I then considered using a Kolmogorov-Smirnov test (adjusted for discrete data) but, in R anyway, it complained it could not compute a p-value for "data with ties".

What is the best way for me to go about testing/determining the fit of different distributions in this context?
Here are some other things I have considered:

  1. Ask for (lots) more data. But will this help? Will I be able to use asymptotic results, for instance?
  2. Consider some bootstrap/re-sampling/monte-carlo scheme? If so, is there a standard reference I can/should read to learn how to do this correctly? Thanks

Best Answer

If I understood your question correctly, you just need to fit data to distribution. In this case, you could use one of functions in R packages, such as fitdistr from MASS package, which uses maximum likelihood estimation (MLE) and supports discrete distributions, including binomial and Poisson.

Then, as a second step, you would need to perform one (or more) of goodness-of-fit (GoF) tests to validate results. Kolmogorov-Smirnov, Anderson-Darling and (AFAIK) Lilliefors tests all are not applicable to discrete distributions. However, fortunately, chi-square GoF test is applicable to both continuous and discrete distributions and in R is a matter of calling stats::chisq.test() function.

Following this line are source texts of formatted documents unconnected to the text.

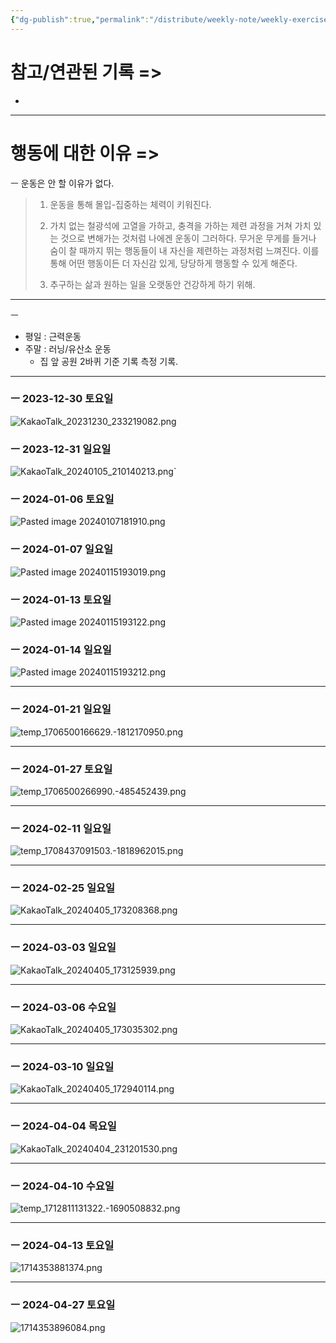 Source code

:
 ```yaml
---
{"dg-publish":true,"permalink":"/distribute/weekly-note/weekly-exercise-iog/","tags":["운동-식단-건강","자기관리"],"noteIcon":""}
---
```


# 참고/연관된 기록 =>
- 



---
# 행동에 대한 이유 =>

ㅡ
운동은 안 할 이유가 없다. 
	
> 1. 운동을 통해 몰입-집중하는 체력이 키워진다.
> 
> 2. 가치 없는 철광석에 고열을 가하고, 충격을 가하는 제련 과정을 거쳐 가치 있는 것으로 변해가는 것처럼 나에겐 운동이 그러하다. 무거운 무게를 들거나 숨이 찰 때까지 뛰는 행동들이 내 자신을 제련하는 과정처럼 느껴진다. 이를 통해 어떤 행동이든 더 자신감 있게, 당당하게 행동할 수 있게 해준다. 
> 
> 3. 추구하는 삶과 원하는 일을 오랫동안 건강하게 하기 위해.

----

ㅡ
- 평일 : 근력운동 
- 주말 : 러닝/유산소 운동
	- 집 앞 공원 2바퀴 기준 기록 측정 기록.


----
### ㅡ 2023-12-30 토요일
![KakaoTalk_20231230_233219082.png](/img/user/%EC%B2%A8%EB%B6%80%ED%8C%8C%EC%9D%BC/KakaoTalk_20231230_233219082.png)

### ㅡ 2023-12-31 일요일
![KakaoTalk_20240105_210140213.png](/img/user/%EC%B2%A8%EB%B6%80%ED%8C%8C%EC%9D%BC/KakaoTalk_20240105_210140213.png)`

### ㅡ 2024-01-06 토요일
![Pasted image 20240107181910.png](/img/user/%EC%B2%A8%EB%B6%80%ED%8C%8C%EC%9D%BC/Pasted%20image%2020240107181910.png)

### ㅡ 2024-01-07 일요일
![Pasted image 20240115193019.png](/img/user/%EC%B2%A8%EB%B6%80%ED%8C%8C%EC%9D%BC/Pasted%20image%2020240115193019.png)

### ㅡ 2024-01-13 토요일
![Pasted image 20240115193122.png](/img/user/%EC%B2%A8%EB%B6%80%ED%8C%8C%EC%9D%BC/Pasted%20image%2020240115193122.png)


### ㅡ 2024-01-14 일요일
![Pasted image 20240115193212.png](/img/user/%EC%B2%A8%EB%B6%80%ED%8C%8C%EC%9D%BC/Pasted%20image%2020240115193212.png)


------------
### ㅡ 2024-01-21 일요일
![temp_1706500166629.-1812170950.png](/img/user/%EC%B2%A8%EB%B6%80%ED%8C%8C%EC%9D%BC/temp_1706500166629.-1812170950.png)

----

### ㅡ 2024-01-27 토요일
![temp_1706500266990.-485452439.png](/img/user/%EC%B2%A8%EB%B6%80%ED%8C%8C%EC%9D%BC/temp_1706500266990.-485452439.png)

---
### ㅡ 2024-02-11 일요일
![temp_1708437091503.-1818962015.png](/img/user/%EC%B2%A8%EB%B6%80%ED%8C%8C%EC%9D%BC/temp_1708437091503.-1818962015.png)

----
### ㅡ 2024-02-25 일요일

![KakaoTalk_20240405_173208368.png](/img/user/%EC%B2%A8%EB%B6%80%ED%8C%8C%EC%9D%BC/KakaoTalk_20240405_173208368.png)

----
### ㅡ 2024-03-03 일요일
![KakaoTalk_20240405_173125939.png](/img/user/%EC%B2%A8%EB%B6%80%ED%8C%8C%EC%9D%BC/KakaoTalk_20240405_173125939.png)

----
### ㅡ 2024-03-06 수요일
![KakaoTalk_20240405_173035302.png](/img/user/%EC%B2%A8%EB%B6%80%ED%8C%8C%EC%9D%BC/KakaoTalk_20240405_173035302.png)

----
### ㅡ 2024-03-10 일요일
![KakaoTalk_20240405_172940114.png](/img/user/%EC%B2%A8%EB%B6%80%ED%8C%8C%EC%9D%BC/KakaoTalk_20240405_172940114.png)


---
### ㅡ 2024-04-04 목요일
![KakaoTalk_20240404_231201530.png](/img/user/%EC%B2%A8%EB%B6%80%ED%8C%8C%EC%9D%BC/KakaoTalk_20240404_231201530.png)

----
### ㅡ 2024-04-10 수요일
![temp_1712811131322.-1690508832.png](/img/user/%EC%B2%A8%EB%B6%80%ED%8C%8C%EC%9D%BC/temp_1712811131322.-1690508832.png)

----
### ㅡ 2024-04-13 토요일
![1714353881374.png](/img/user/%EC%B2%A8%EB%B6%80%ED%8C%8C%EC%9D%BC/1714353881374.png)


---
### ㅡ 2024-04-27 토요일
![1714353896084.png](/img/user/%EC%B2%A8%EB%B6%80%ED%8C%8C%EC%9D%BC/1714353896084.png)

Alternatively, as your data represents a discrete distribution, you can use vcd package and its function goodfit(). This function can be used either as a replacement for standard GoF test chisq.test(), or, even better, as a full workflow (distribution fitting and GoF testing). For the full workflow option, just use default setup and do not specify parameters par (you can specify size, if type = "nbinomial"). The parameters will be estimated, using maximum likelihood or minimum chi-square (you can select the method). Results can be obtained by calling summary() function.